Cry for Us All is a musical with a book by William Alfred and Albert Marre, lyrics by William Alfred and Phyllis Robinson, and music by Mitch Leigh. The show ran on Broadway for nine performances in 1970.

==Overview==
A sentimental melodrama adapted from Alfred's 1966 hit Off-Broadway play, Hogan's Goat, the musical is set in Brooklyn in May 1890, when the borough still had its own mayor and power-hungry chieftains battled each other for control of the Irish community. Matt Stanton becomes a protégé of the mayor, steals his mistress, and appears to be on his way to a big power grab until his wife Kathleen interferes with his plans with a few ideas of her own.

==Production==
The musical had pre-Broadway tryouts in New Haven and Boston at the Colonial Theatre (in February 1970). During the New Haven run the title was changed to Who to Love.
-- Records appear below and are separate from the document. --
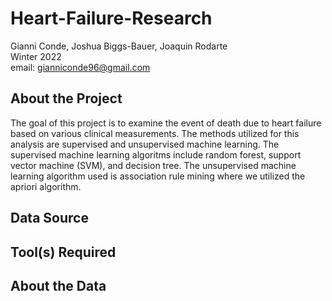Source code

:# Heart-Failure-Research
Gianni Conde, Joshua Biggs-Bauer, Joaquin Rodarte <br>
Winter 2022 <br>
email: gianniconde96@gmail.com <br>

## About the Project
The goal of this project is to examine the event of death due to heart failure based on various clinical measurements. The methods utilized for this analysis are supervised and unsupervised machine learning. The supervised machine learning algoritms include random forest, support vector machine (SVM), and decision tree. The unsupervised machine learning algorithm used is association rule mining where we utilized the apriori algorithm.

## Data Source


## Tool(s) Required


## About the Data
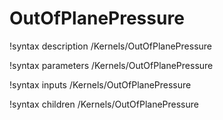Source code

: <!-- MOOSE Documentation Stub: Remove this when content is added. -->

# OutOfPlanePressure
!syntax description /Kernels/OutOfPlanePressure

!syntax parameters /Kernels/OutOfPlanePressure

!syntax inputs /Kernels/OutOfPlanePressure

!syntax children /Kernels/OutOfPlanePressure
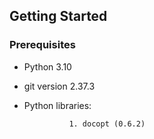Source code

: ## Getting Started

### Prerequisites
* Python 3.10
* git version 2.37.3
* Python libraries:
                
                1. docopt (0.6.2)               
                
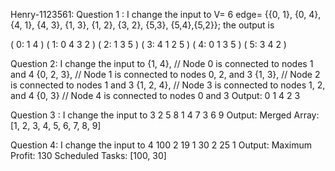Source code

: Henry-1123561:
Question 1 : I change the input to  V= 6 edge= {{0, 1}, {0, 4}, {4, 1}, {4, 3}, {1, 3}, {1, 2}, {3, 2}, {5,3}, {5,4},{5,2}};
the output is 

( 0: 1 4 )
( 1: 0 4 3 2 )
( 2: 1 3 5 )
( 3: 4 1 2 5 )
( 4: 0 1 3 5 )
( 5: 3 4 2 )


Question 2: I change the input to 
        {1, 4},       // Node 0 is connected to nodes 1 and 4
        {0, 2, 3},    // Node 1 is connected to nodes 0, 2, and 3
        {1, 3},       // Node 2 is connected to nodes 1 and 3
        {1, 2, 4},    // Node 3 is connected to nodes 1, 2, and 4
        {0, 3}        // Node 4 is connected to nodes 0 and 3
Output: 0 1 4 2 3


Question 3 : I change the input to
3
2 5 8
1 4 7
3 6 9
Output: Merged Array: [1, 2, 3, 4, 5, 6, 7, 8, 9]

Question 4: I change the input to
4
100   2
19   1
30   2
25   1
Output: 
Maximum Profit: 130
Scheduled Tasks: [100, 30]
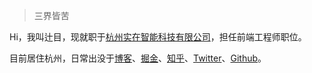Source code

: > 三界皆苦

Hi，我叫辻目，现就职于[杭州实在智能科技有限公司](https://www.facebook.com/)，担任前端工程师职位。

目前居住杭州，日常出没于[博客](https://bian2017.github.io/)、[掘金](https://juejin.im/user/5b63a08ee51d455d947199f4)、[知乎](https://www.zhihu.com/people/shimu2017/activities)、[Twitter](https://twitter.com/Ynfi19S79TEE330)、[Github](https://github.com/Bian2017)。
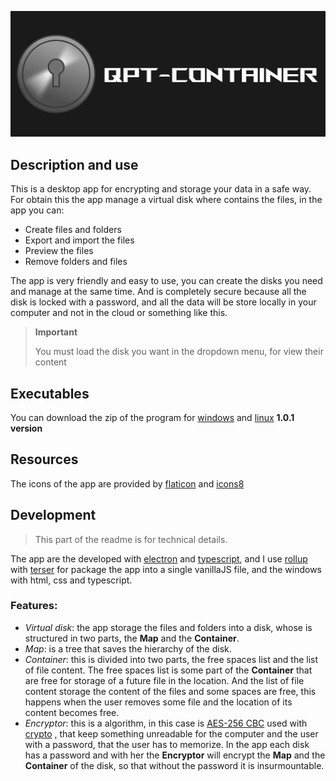 <p align="center">
  <img src="assets/logo_with_name.png">
</p>

## Description and use

This is a desktop app for encrypting and storage your data in a safe way.
For obtain this the app manage a virtual disk where contains the files, in the app you can:

- Create files and folders
- Export and import the files
- Preview the files
- Remove folders and files

The app is very friendly and easy to use, you can create the disks you need and manage at the same time. And is completely secure because all the disk is locked with a password, and all the data will be store locally in your computer and not in the cloud or something like this.

> **Important**
>
> You must load the disk you want in the dropdown menu, for view their content

## Executables

You can download the zip of the program for [windows](https://github.com/Guillex387/qpt-container/releases/download/v1.0.1/qpt-container-win32-x64-v1.0.1.zip) and [linux](https://github.com/Guillex387/qpt-container/releases/download/v1.0.1/qpt-container-linux-x64-v1.0.1.zip) **1.0.1 version**

## Resources

The icons of the app are provided by [flaticon](https://www.flaticon.com/) and [icons8](https://icons8.com/)

## Development

> This part of the readme is for technical details.

The app are the developed with [electron](https://www.electronjs.org) and [typescript](https://www.typescriptlang.org), and I use [rollup](https://rollupjs.org/) with [terser](https://www.npmjs.com/package/terser) for package the app into a single vanillaJS file, and the windows with html, css and typescript.

### **Features**:
- *Virtual disk*: the app storage the files and folders into a disk, whose is structured in two parts, the **Map** and the **Container**.
- *Map*: is a tree that saves the hierarchy of the disk.
- *Container*: this is divided into two parts, the free spaces list and the list of file content. The free spaces list is some part of the **Container** that are free for storage of a future file in the location. And the list of file content storage the content of the files and some spaces are free, this happens when the user removes some file and the location of its content becomes free.
- *Encryptor*: this is a algorithm, in this case is [AES-256 CBC](https://en.wikipedia.org/wiki/Advanced_Encryption_Standard) used with [crypto](https://nodejs.org/api/crypto.html) , that keep something unreadable for the computer and the user with a password, that the user has to memorize. In the app each disk has a password and with her the **Encryptor** will encrypt the **Map** and the **Container** of the disk, so that without the password it is insurmountable.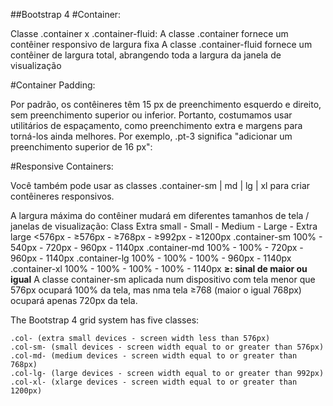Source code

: ##Bootstrap 4
#Container:

Classe .container x .container-fluid:
A classe .container fornece um contêiner responsivo de largura fixa
A classe .container-fluid fornece um contêiner de largura total, abrangendo toda a largura da janela de visualização 

#Container Padding:

Por padrão, os contêineres têm 15 px de preenchimento esquerdo e direito, sem preenchimento superior ou inferior. Portanto, costumamos usar utilitários de espaçamento, como preenchimento extra e margens para torná-los ainda melhores. Por exemplo, .pt-3 significa "adicionar um preenchimento superior de 16 px":

 <div class="container pt-3"></div> 
 
#Responsive Containers:

Você também pode usar as classes .container-sm | md | lg | xl para criar contêineres responsivos.

A largura máxima do contêiner mudará em diferentes tamanhos de tela / janelas de visualização:
Class 	        Extra small - Small   - Medium  -  Large      - Extra large
                <576px      - ≥576px  - ≥768px  -  ≥992px     -	≥1200px 
.container-sm 	100% 	    - 540px   -	720px 	-  960px      - 1140px
.container-md 	100% 	    - 100%    - 720px 	-  960px      -	1140px
.container-lg 	100% 	    - 100%    - 100% 	-  960px      - 1140px
.container-xl 	100% 	    - 100%    - 100% 	-  100%       - 1140px
**≥: sinal de maior ou igual**
A classe container-sm aplicada num dispositivo com tela menor que 576px ocupará 100% da tela, mas nma tela ≥768 (maior o igual 768px) ocupará apenas 720px da tela.

The Bootstrap 4 grid system has five classes:

    .col- (extra small devices - screen width less than 576px)
    .col-sm- (small devices - screen width equal to or greater than 576px)
    .col-md- (medium devices - screen width equal to or greater than 768px)
    .col-lg- (large devices - screen width equal to or greater than 992px)
    .col-xl- (xlarge devices - screen width equal to or greater than 1200px)



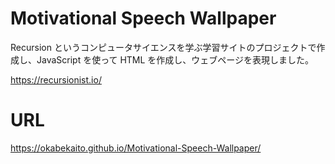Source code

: # Motivational Speech Wallpaper

Recursion というコンピュータサイエンスを学ぶ学習サイトのプロジェクトで作成し、JavaScript を使って HTML を作成し、ウェブページを表現しました。

https://recursionist.io/

# URL

https://okabekaito.github.io/Motivational-Speech-Wallpaper/
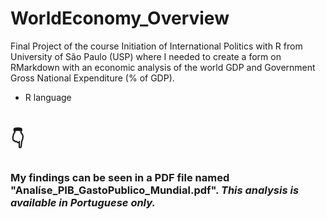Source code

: # WorldEconomy_Overview
Final Project of the course Initiation of International Politics with R from University of São Paulo (USP) where I needed to create a form on RMarkdown with an economic analysis of the world GDP and Government Gross National Expenditure (% of GDP).

- R language

<h1>👇</h1>

<h3>My findings can be seen in a PDF file named "Analíse_PIB_GastoPublico_Mundial.pdf". <i>This analysis is available in Portuguese only.</i></h3>
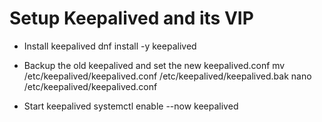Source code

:# Setup Keepalived and its VIP
* Install keepalived
dnf install -y keepalived

* Backup the old keepalived and set the new keepalived.conf 
mv /etc/keepalived/keepalived.conf /etc/keepalived/keepalived.bak
nano /etc/keepalived/keepalived.conf

* Start keepalived
systemctl enable --now keepalived
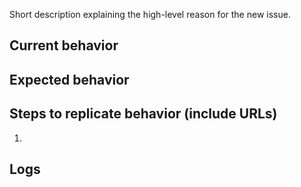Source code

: Short description explaining the high-level reason for the new issue.

## Current behavior


## Expected behavior


## Steps to replicate behavior (include URLs)

1.


## Logs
There were many rewrites during this time; Mitch Leigh, referring to the Boston run, said: "In New Haven, we were in good shape...Everything that could have happened, happened here."

Also during tryouts, the character of Josephine Finn was removed and the actress who played the role, Margot Moser, left. Diener's role was made bigger. The musical initially had two acts but was presented in one act by the Broadway opening. Eight songs were cut during tryouts and previews.

The musical premiered on Broadway on April 8, 1970 at the Broadhurst Theatre, where it ran for only nine performances and eighteen previews. Directed by Marre, conductor Herbert Grossman served as music director. The cast included Joan Diener as Kathleen Stanton, Helen Gallagher as Bessie, Tommy Rall as Boyle, Steve Arlen as Matt Stanton, Dolores Wilson as Maria Haggerty, Paul Ukena as John Haggerty, and Robert Weede as Mayor Quinn. In his review for Women's Wear Daily, Martin Gottfried wrote that the score was not "reflective of its time and place" but that Leigh's music was "inventive, rhythmically interesting and very singable."

Weede received a 1970 Tony Award nomination for Best Actor in a Musical, and Howard Bay was nominated for the Tony Award for Scenic Design.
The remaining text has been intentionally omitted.